As the chart highlights, this has been the worst 12 months on record for treasury holders. Total return losses are now roughly 7.5% and that is before accounting for inflation, which has eliminated another 8.5% of purchasing power over the same 12 months. That means that the year-over-year inflation adjusted total return of the Bloomberg US Treasury Index is roughly -16%. That’s very likely to be the worst year-over-year real total return in modern US Treasury market history.
That investors buying treasuries for next-to-no-yield a year ago as the Fed was printing hundreds of billions of dollars and inflation was ramping up are now taking major mark-to-market losses, is hardly a surprise. As we noted in December 2020 when breakevens first hinted at the coming inflation surge:
“Amid the ongoing debate as to whether the whirlwind events of 2020 will prove to be inflationary or deflationary, it looks as though the market’s implied expectations are moving into the inflation camp.

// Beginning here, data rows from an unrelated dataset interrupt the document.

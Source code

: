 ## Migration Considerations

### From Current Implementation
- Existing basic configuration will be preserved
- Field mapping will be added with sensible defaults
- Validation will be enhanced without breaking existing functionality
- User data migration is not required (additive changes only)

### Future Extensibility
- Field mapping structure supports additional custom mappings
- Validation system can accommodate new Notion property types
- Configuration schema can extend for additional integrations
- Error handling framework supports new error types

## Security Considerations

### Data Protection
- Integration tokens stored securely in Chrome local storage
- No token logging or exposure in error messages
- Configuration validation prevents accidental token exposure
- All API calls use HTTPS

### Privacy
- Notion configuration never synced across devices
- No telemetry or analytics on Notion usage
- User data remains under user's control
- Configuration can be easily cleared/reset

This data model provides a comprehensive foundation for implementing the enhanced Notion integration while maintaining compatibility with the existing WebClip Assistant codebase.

If that proves to be the case (a big if…), we can start to imagine who the bag-holders for the capital misallocation debt-palooza of the past decade are: bond holders who lent money for next to nothing while central banks were promising to do whatever to takes to create negative real rates.”
Anything that’s down this badly is probably due a bounce, perhaps a big one, but an asset class capable of producing this magnitude of a ‘real’ loss in such a short time is simply not well suited for a reserve asset. Regardless of what happens moving forward, this is going to be a blackspot for the US dollar reserve system for a long time to come.